Applicable topics – A 5 week teachers strike and a vastly shortened semester have really helped me to hone in on what is great, and what isn’t, in my current course topics. When I was faced with reducing the units that I taught in Grade 11 it was really easy to chuck one – the one that really was more of an ‘exercise’ than a learning opportunity. Interestingly when I surveyed my peer tutors in the course about what was the least relevant unit for them – it’s the one that they picked as well. This also means that I will work to take out the weaker units and add applicable ones in courses as my time (and the opportunity) allows. This is really relevant for me as I return to teaching a ‘cram course’ (2 semesters in 1 essentially) this spring. Keeping what we explore applicable to what they need will be key….
Applicable vocabulary – Ah…that Amy Lenord. What she did to my nice stable world of ‘lists’ when she set out to challenge us to let go of those lists. It made me really think about what students were wanting to say and not what I, or the book!, thought they should. I do still have a ‘list’ for each unit – but its a “base list” only. This year I will root out the words from the ‘base list’ that aren’t working and add in the ones that they really want – as they ask for them. I will also continue to work on my vocabulary non-tests (from the inspiring Sara-Elizabeth Cottrell) keep a record of this by looking, at the end of my course – at what students put in their “Stuff We Want to Know” vocabulary section in their unit handout.

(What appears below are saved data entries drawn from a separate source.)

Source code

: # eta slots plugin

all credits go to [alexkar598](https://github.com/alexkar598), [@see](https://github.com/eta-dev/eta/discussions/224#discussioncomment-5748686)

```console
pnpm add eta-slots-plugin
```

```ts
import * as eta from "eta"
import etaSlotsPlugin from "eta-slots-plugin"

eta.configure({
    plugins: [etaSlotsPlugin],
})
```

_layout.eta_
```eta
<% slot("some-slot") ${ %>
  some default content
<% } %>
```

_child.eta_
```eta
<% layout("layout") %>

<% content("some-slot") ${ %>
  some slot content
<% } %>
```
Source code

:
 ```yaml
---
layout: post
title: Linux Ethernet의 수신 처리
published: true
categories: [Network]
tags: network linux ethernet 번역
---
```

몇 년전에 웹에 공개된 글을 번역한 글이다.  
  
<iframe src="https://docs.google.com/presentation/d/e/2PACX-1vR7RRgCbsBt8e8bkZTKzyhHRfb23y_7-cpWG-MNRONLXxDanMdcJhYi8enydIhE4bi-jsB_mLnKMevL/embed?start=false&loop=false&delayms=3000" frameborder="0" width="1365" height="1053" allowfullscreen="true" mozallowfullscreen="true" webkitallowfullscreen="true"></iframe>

Applicable structures – Carol Gaab made this so clear to me at #ACTFL14 – shelter the vocabulary and not the grammar. Or as I tried to explain to a colleague “Who cares if they don’t know how to ‘construct’ it – give it to them to use it (they’ll learn how later)!”. So I will continue to add the structures that students need to do what they want to do. I’m not trying to add to what they know – and place more of a burden on them. I’ve found that students will take in, and retain, what is meaningful to them – when they are ready to have it. And if they want to know the ‘how’ of what they’re asking for a quick “pop-up” 5 minute grammar lesson helps them to see (I’ve found that those who don’t want the ‘how’ don’t tend to take it in at that time – they’ll get it when they’re ready to use it).

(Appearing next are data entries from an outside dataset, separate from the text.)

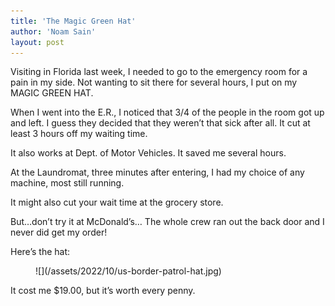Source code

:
 ```yaml
---
title: 'The Magic Green Hat'
author: 'Noam Sain'
layout: post
---
```


Visiting in Florida last week, I needed to go to the emergency room for a pain in my side. Not wanting to sit there for several hours, I put on my MAGIC GREEN HAT.

When I went into the E.R., I noticed that 3/4 of the people in the room got up and left. I guess they decided that they weren’t that sick after all. It cut at least 3 hours off my waiting time.

It also works at Dept. of Motor Vehicles. It saved me several hours.

At the Laundromat, three minutes after entering, I had my choice of any machine, most still running.

It might also cut your wait time at the grocery store.

But…don’t try it at McDonald’s… The whole crew ran out the back door and I never did get my order!

Here’s the hat:

<figure class="wp-block-image size-full">![](/assets/2022/10/us-border-patrol-hat.jpg)</figure>It cost me $19.00, but it’s worth every penny.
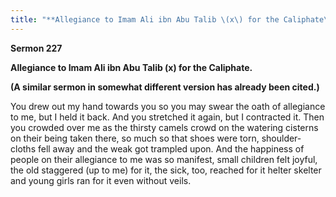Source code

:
 ```yaml
---
title: "**Allegiance to Imam Ali ibn Abu Talib \(x\) for the Caliphate\.**" 
---
```

**Sermon 227**

**Allegiance to Imam Ali ibn Abu Talib \(x\) for the Caliphate\.**

**\(A similar sermon in somewhat different version has already been cited\.\)**

You drew out my hand towards you so you may swear the oath of allegiance to me, but I held it back\. And you stretched it again, but I contracted it\. Then you crowded over me as the thirsty camels crowd on the watering cisterns on their being taken there, so much so that shoes were torn, shoulder\-cloths fell away and the weak got trampled upon\. And the happiness of people on their allegiance to me was so manifest, small children felt joyful, the old staggered \(up to me\) for it, the sick, too, reached for it helter skelter and young girls ran for it even without veils\.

Applicable in Other Situations – This is one area that I want to continue to work on with my students. The awareness, when they encounter a something new of what they already have that is applicable in this new situation. In other words what tools, in their current language toolbox, can they already use? I want students to have this “I already know…” mentality and a real awareness of their toolbox. We will continue to build their “awareness” of their knowledge and I’ve even started an experiment around this in my written summative evaluations (more on this later).
And finally I hope to continue to apply the great lessons I learn every day from the #langchat community. There isn’t a day that goes by that I don’t find something “applicable” to my classroom and my teaching journey. What a joy to work with such great colleagues.